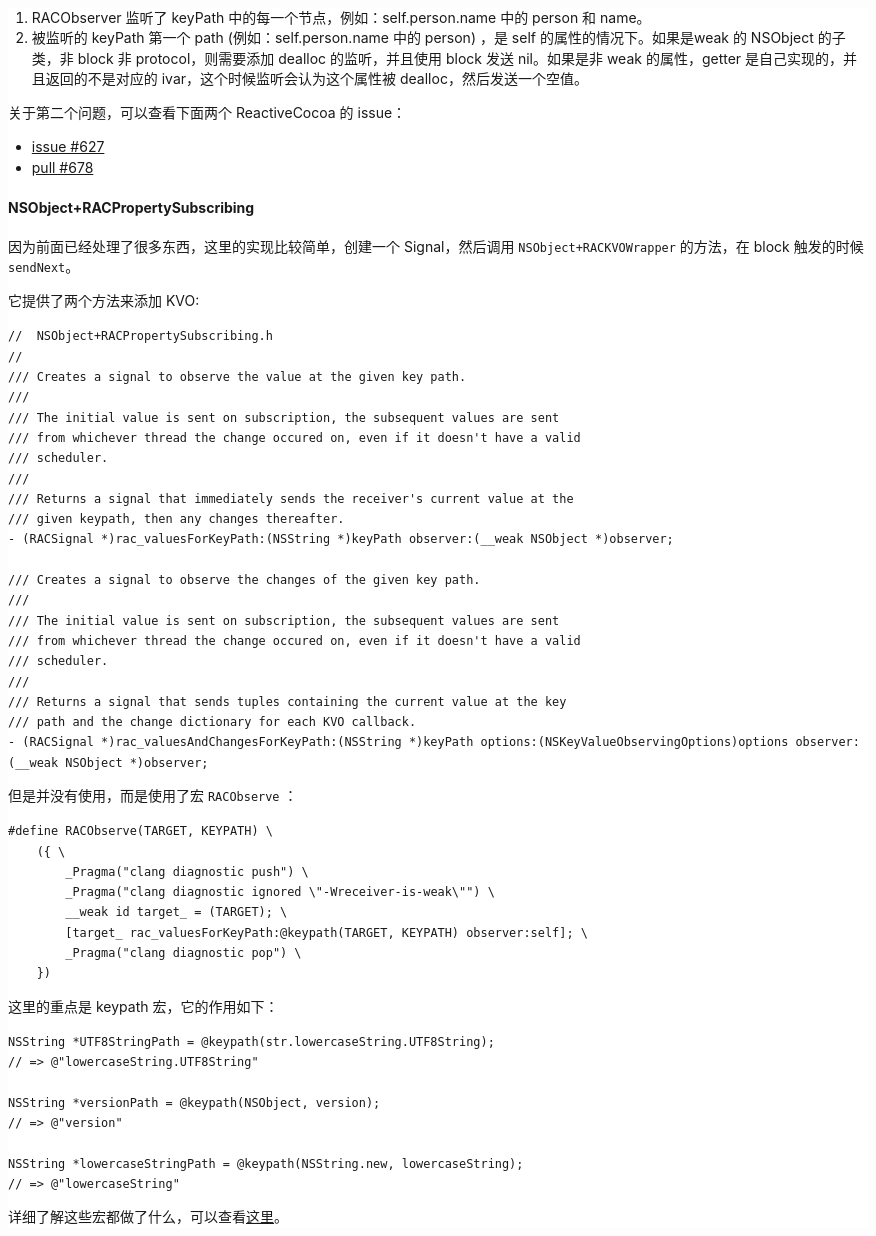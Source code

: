 1. RACObserver 监听了 keyPath 中的每一个节点，例如：self.person.name 中的 person 和 name。
2. 被监听的 keyPath 第一个 path (例如：self.person.name 中的 person) ，是 self 的属性的情况下。如果是weak 的 NSObject 的子类，非 block 非 protocol，则需要添加 dealloc 的监听，并且使用 block 发送 nil。如果是非 weak 的属性，getter 是自己实现的，并且返回的不是对应的 ivar，这个时候监听会认为这个属性被 dealloc，然后发送一个空值。

关于第二个问题，可以查看下面两个 ReactiveCocoa 的 issue：

* [issue #627](https://github.com/ReactiveCocoa/ReactiveCocoa/issues/672)
* [pull #678](https://github.com/ReactiveCocoa/ReactiveCocoa/pull/678)

#### NSObject+RACPropertySubscribing

因为前面已经处理了很多东西，这里的实现比较简单，创建一个 Signal，然后调用  `NSObject+RACKVOWrapper` 的方法，在 block 触发的时候 `sendNext`。

它提供了两个方法来添加 KVO: 

```
//  NSObject+RACPropertySubscribing.h
//
/// Creates a signal to observe the value at the given key path.
///
/// The initial value is sent on subscription, the subsequent values are sent
/// from whichever thread the change occured on, even if it doesn't have a valid
/// scheduler.
///
/// Returns a signal that immediately sends the receiver's current value at the
/// given keypath, then any changes thereafter.
- (RACSignal *)rac_valuesForKeyPath:(NSString *)keyPath observer:(__weak NSObject *)observer;

/// Creates a signal to observe the changes of the given key path.
///
/// The initial value is sent on subscription, the subsequent values are sent
/// from whichever thread the change occured on, even if it doesn't have a valid
/// scheduler.
///
/// Returns a signal that sends tuples containing the current value at the key
/// path and the change dictionary for each KVO callback.
- (RACSignal *)rac_valuesAndChangesForKeyPath:(NSString *)keyPath options:(NSKeyValueObservingOptions)options observer:(__weak NSObject *)observer;
```

但是并没有使用，而是使用了宏 `RACObserve` ：

```
#define RACObserve(TARGET, KEYPATH) \
	({ \
		_Pragma("clang diagnostic push") \
		_Pragma("clang diagnostic ignored \"-Wreceiver-is-weak\"") \
		__weak id target_ = (TARGET); \
		[target_ rac_valuesForKeyPath:@keypath(TARGET, KEYPATH) observer:self]; \
		_Pragma("clang diagnostic pop") \
	})
```
这里的重点是 keypath 宏，它的作用如下：

```
NSString *UTF8StringPath = @keypath(str.lowercaseString.UTF8String);
// => @"lowercaseString.UTF8String"

NSString *versionPath = @keypath(NSObject, version);
// => @"version"

NSString *lowercaseStringPath = @keypath(NSString.new, lowercaseString);
// => @"lowercaseString"
```
详细了解这些宏都做了什么，可以查看[这里](http://www.cnblogs.com/sunnyxx/p/3544703.html)。
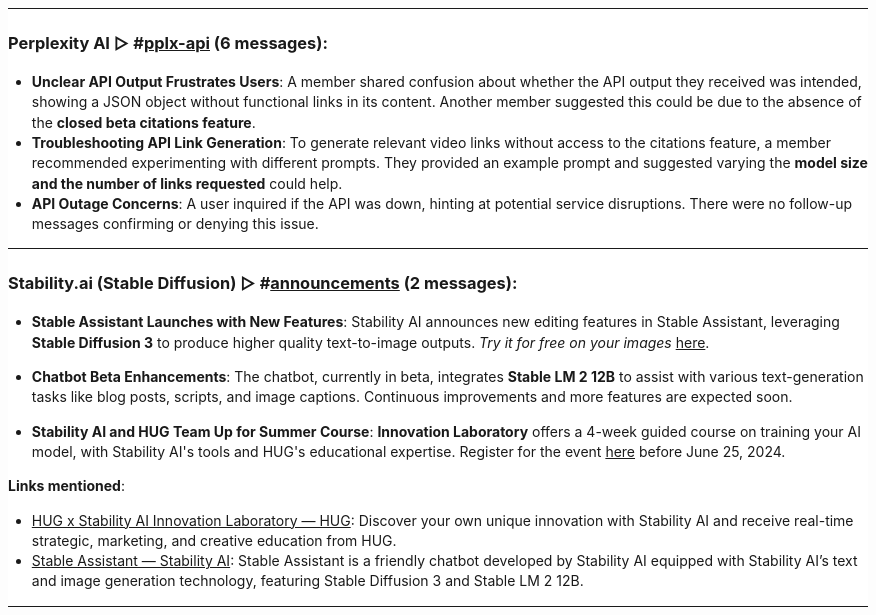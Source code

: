 
---


### **Perplexity AI ▷ #[pplx-api](https://discord.com/channels/1047197230748151888/1161802929053909012/1244767114552672318)** (6 messages): 

- **Unclear API Output Frustrates Users**: A member shared confusion about whether the API output they received was intended, showing a JSON object without functional links in its content. Another member suggested this could be due to the absence of the **closed beta citations feature**.
- **Troubleshooting API Link Generation**: To generate relevant video links without access to the citations feature, a member recommended experimenting with different prompts. They provided an example prompt and suggested varying the **model size and the number of links requested** could help.
- **API Outage Concerns**: A user inquired if the API was down, hinting at potential service disruptions. There were no follow-up messages confirming or denying this issue.
  

---



### **Stability.ai (Stable Diffusion) ▷ #[announcements](https://discord.com/channels/1002292111942635562/1002292398703001601/1244741231242907669)** (2 messages): 

- **Stable Assistant Launches with New Features**: Stability AI announces new editing features in Stable Assistant, leveraging **Stable Diffusion 3** to produce higher quality text-to-image outputs. *Try it for free on your images* [here](https://stability.ai/stable-assistant).

- **Chatbot Beta Enhancements**: The chatbot, currently in beta, integrates **Stable LM 2 12B** to assist with various text-generation tasks like blog posts, scripts, and image captions. Continuous improvements and more features are expected soon.

- **Stability AI and HUG Team Up for Summer Course**: **Innovation Laboratory** offers a 4-week guided course on training your AI model, with Stability AI's tools and HUG's educational expertise. Register for the event [here](https://www.studios.thehug.xyz/lab) before June 25, 2024.
<div class="linksMentioned">

<strong>Links mentioned</strong>:

<ul>
<li>
<a href="https://www.studios.thehug.xyz/lab">HUG x Stability AI Innovation Laboratory &mdash; HUG</a>: Discover your own unique innovation with Stability AI and receive real-time strategic, marketing, and creative education from HUG.</li><li><a href="https://stability.ai/stable-assistant">Stable Assistant &mdash; Stability AI</a>: Stable Assistant is a friendly chatbot developed by Stability AI equipped with Stability AI’s text and image generation technology, featuring Stable Diffusion 3 and Stable LM 2 12B.
</li>
</ul>

</div>
  

---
· · · · · · ·
- **Exercise brief**
Filter the listing by the string "TARGET"; copy each matching line.

- **Response to the task**
#define RACObserve(TARGET, KEYPATH) \
		__weak id target_ = (TARGET); \
		[target_ rac_valuesForKeyPath:@keypath(TARGET, KEYPATH) observer:self]; \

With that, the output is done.